2 réflexions sur “Au milieu des sollicitudes : 130 ans de « ralliement », par Alban Guillemois

  • Quels furent les fruits du « Ralliement » ?

    Tout d’abord la division des catholiques sur le plan politique.

    L’Union conservatrice (regroupant les légitimistes, les orléanistes, les bonapartistes, les conservateurs sans référence dynastique et les boulangistes) comptait 205 députés à la Chambre lors des élections de 1889 (contre 201 en 1885 et moins d’une centaine en 1881, avant la constitution de l’Union). En 1893, le Ralliement a pulvérisé l’Union conservatrice. Les monarchistes de toutes tendances n’obtinrent que 58 sièges et les ralliés 35 !

    Mgr Freppel ou Emile Keller avaient prévu la chose et en avaient dûment averti Léon XIII. Il n’y eut rien à faire.

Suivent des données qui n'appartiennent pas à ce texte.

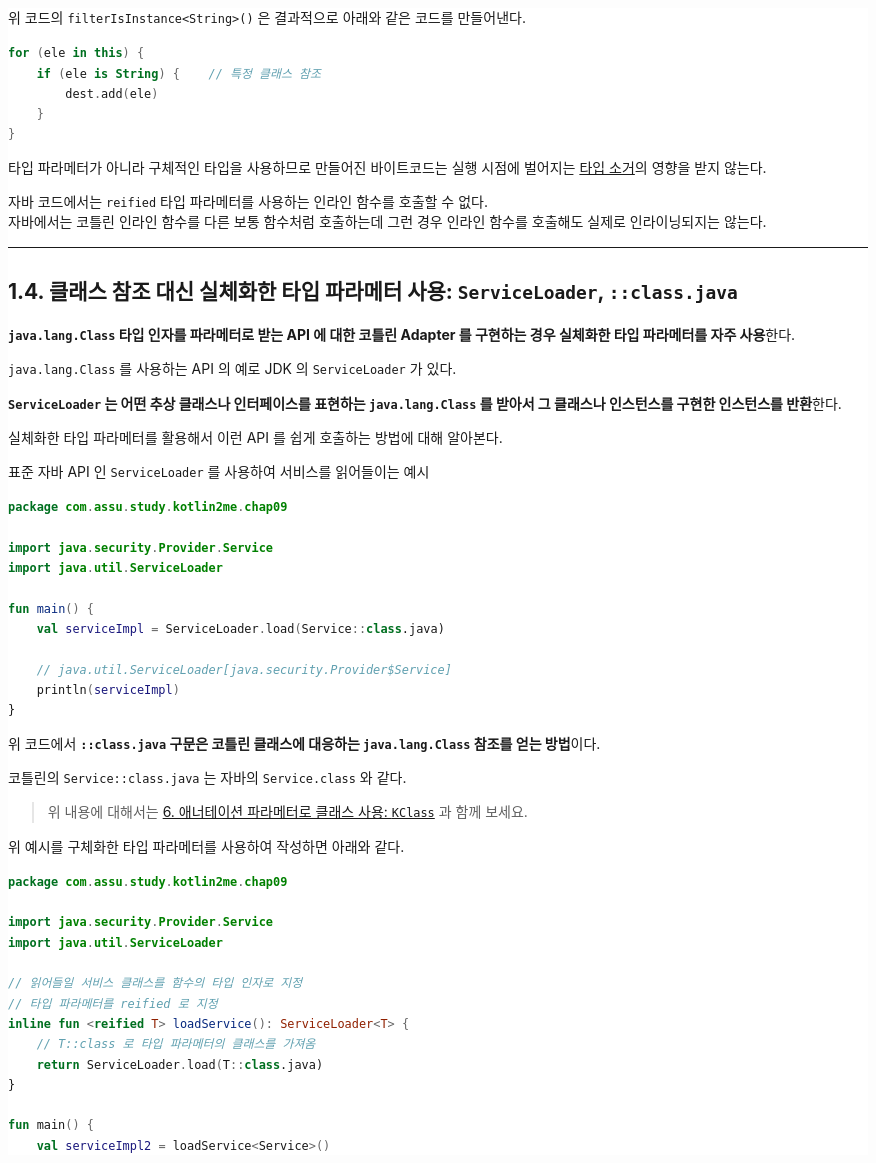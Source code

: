 위 코드의 `filterIsInstance<String>()` 은 결과적으로 아래와 같은 코드를 만들어낸다.

```kotlin
for (ele in this) {
    if (ele is String) {    // 특정 클래스 참조
        dest.add(ele)        
    }
}
```

타입 파라메터가 아니라 구체적인 타입을 사용하므로 만들어진 바이트코드는 실행 시점에 벌어지는 [타입 소거](https://assu10.github.io/dev/2024/03/17/kotlin-advanced-2/#16-%ED%83%80%EC%9E%85-%EC%86%8C%EA%B1%B0-type-erasure)의 영향을 받지 않는다.

자바 코드에서는 `reified` 타입 파라메터를 사용하는 인라인 함수를 호출할 수 없다.  
자바에서는 코틀린 인라인 함수를 다른 보통 함수처럼 호출하는데 그런 경우 인라인 함수를 호출해도 실제로 인라이닝되지는 않는다.

---

## 1.4. 클래스 참조 대신 실체화한 타입 파라메터 사용: `ServiceLoader`, `::class.java`

**`java.lang.Class` 타입 인자를 파라메터로 받는 API 에 대한 코틀린 Adapter 를 구현하는 경우 실체화한 타입 파라메터를 자주 사용**한다.

`java.lang.Class` 를 사용하는 API 의 예로 JDK 의 `ServiceLoader` 가 있다.

**`ServiceLoader` 는 어떤 추상 클래스나 인터페이스를 표현하는 `java.lang.Class` 를 받아서 그 클래스나 인스턴스를 구현한 인스턴스를 반환**한다.

실체화한 타입 파라메터를 활용해서 이런 API 를 쉽게 호출하는 방법에 대해 알아본다.

표준 자바 API 인 `ServiceLoader` 를 사용하여 서비스를 읽어들이는 예시

```kotlin
package com.assu.study.kotlin2me.chap09

import java.security.Provider.Service
import java.util.ServiceLoader

fun main() {
    val serviceImpl = ServiceLoader.load(Service::class.java)

    // java.util.ServiceLoader[java.security.Provider$Service]
    println(serviceImpl)
}
```

위 코드에서 **`::class.java` 구문은 코틀린 클래스에 대응하는 `java.lang.Class` 참조를 얻는 방법**이다.

코틀린의 `Service::class.java` 는 자바의 `Service.class` 와 같다.

> 위 내용에 대해서는 [6. 애너테이션 파라메터로 클래스 사용: `KClass`](https://assu10.github.io/dev/2024/07/14/kotlin-annotation-reflection-1/#6-%EC%95%A0%EB%84%88%ED%85%8C%EC%9D%B4%EC%85%98-%ED%8C%8C%EB%9D%BC%EB%A9%94%ED%84%B0%EB%A1%9C-%ED%81%B4%EB%9E%98%EC%8A%A4-%EC%82%AC%EC%9A%A9-kclass) 과 함께 보세요.

위 예시를 구체화한 타입 파라메터를 사용하여 작성하면 아래와 같다.

```kotlin
package com.assu.study.kotlin2me.chap09

import java.security.Provider.Service
import java.util.ServiceLoader

// 읽어들일 서비스 클래스를 함수의 타입 인자로 지정
// 타입 파라메터를 reified 로 지정
inline fun <reified T> loadService(): ServiceLoader<T> {
    // T::class 로 타입 파라메터의 클래스를 가져옴
    return ServiceLoader.load(T::class.java)
}

fun main() {
    val serviceImpl2 = loadService<Service>()
```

    Après la douche froide de la Restauration manquée des années 1870, les monarchistes, qui ne contrevenaient en rien au strict respect de la légalité, ne pratiquaient pas l’opposition systématique et avaient réussi à s’unir pour défendre les intérêts de la religion, et donc cochaient toutes les cases (sauf une) des demandes exprimées (ensuite) par Léon XIII dans Au milieu des sollicitudes, avaient réussi à remonter électoralement la pente au point de représenter à nouveau une menace pour la République (qui n’est pas, en France, seulement la forme des institutions, parmi d’autres, mais une religion civique antinomique de la religion catholique et des traditions françaises – ce que Léon XIII s’est refusé à voir).

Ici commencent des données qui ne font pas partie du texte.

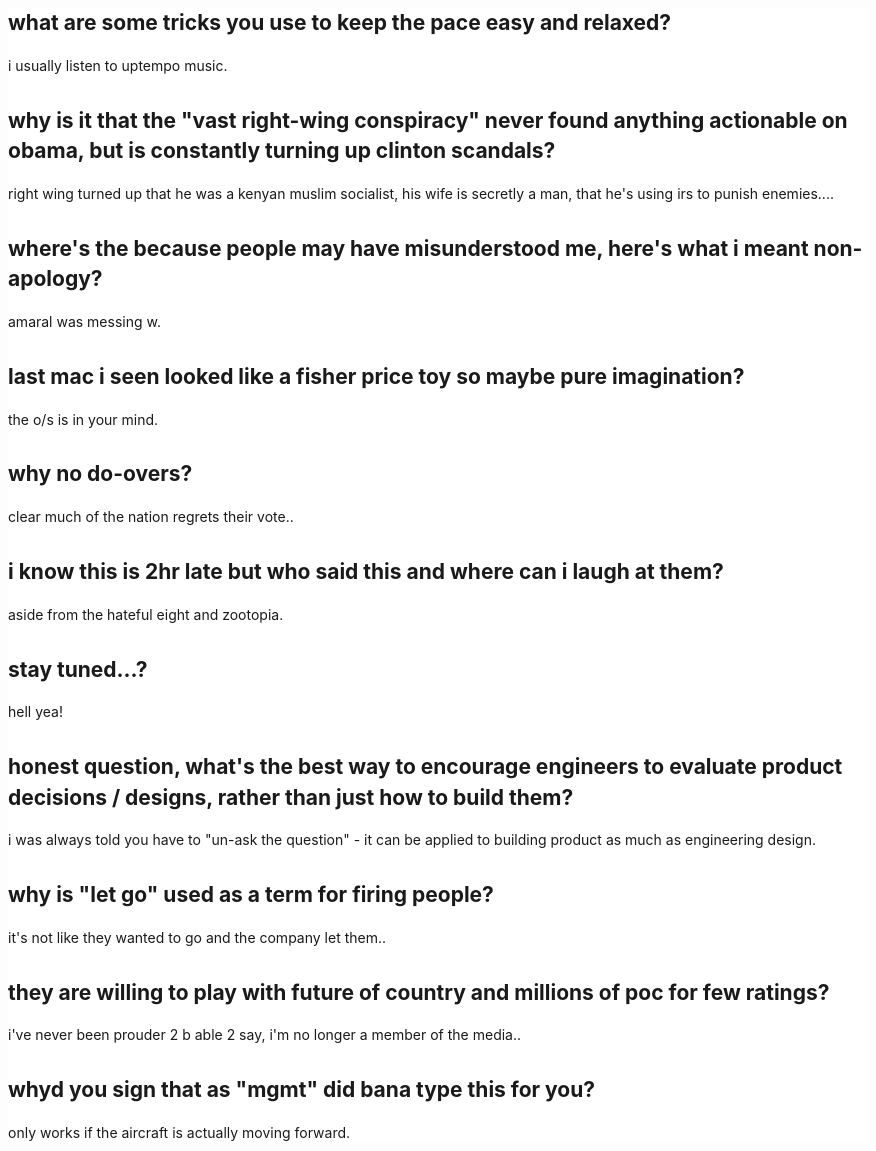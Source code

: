 ## what are some tricks you use to keep the pace easy and relaxed?
i usually listen to uptempo music.

## why is it that the "vast right-wing conspiracy" never found anything actionable on obama, but is constantly turning up clinton scandals?
right wing turned up that he was a kenyan muslim socialist, his wife is secretly a man, that he's using irs to punish enemies....

## where's the because people may have misunderstood me, here's what i meant non-apology?
amaral was messing w.

## last mac i seen looked like a fisher price toy so maybe pure imagination?
the o/s is in your mind.

## why no do-overs?
clear much of the nation regrets their vote..

## i know this is 2hr late but who said this and where can i laugh at them?
aside from the hateful eight and zootopia.

## stay tuned...?
hell yea!

## honest question, what's the best way to encourage engineers to evaluate product decisions / designs, rather than just how to build them?
i was always told you have to "un-ask the question" - it can be applied to building product as much as engineering design.

## why is "let go" used as a term for firing people?
it's not like they wanted to go and the company let them..

## they are willing to play with future of country and millions of poc for few ratings?
i've never been prouder 2 b able 2 say, i'm no longer a member of the media..

## whyd you sign that as "mgmt" did bana type this for you?
only works if the aircraft is actually moving forward.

    L’apparition des candidats ralliés, tels des coucous, a divisé les voix de la droite catholique au profit des authentiques républicains, qui ont ensuite toujours considéré les ralliés comme des imposteurs ès République. La droite catholique ne s’en est jamais remise et a disparu progressivement de la Chambre des députés et du Sénat, laissant le champ libre au triomphe de la République, avec la loi de Séparation à la clef.

    La démocratie chrétienne à la française, apparue dans la continuité du Sillon de Marc Sangnier (condamné par saint Pie X en 1910), hésita entre un positionnement centriste – avec le Parti démocrate populaire (dont les membres furent irrévérencieusement baptisés PD par les camelots du roi) – et la gauche pure et simple avec la Jeune République qui soutint le Front populaire en 1936 (Philippe Serre devint ainsi sous-secrétaire d’État en 1937).

    Voilà les fruits… entre autres…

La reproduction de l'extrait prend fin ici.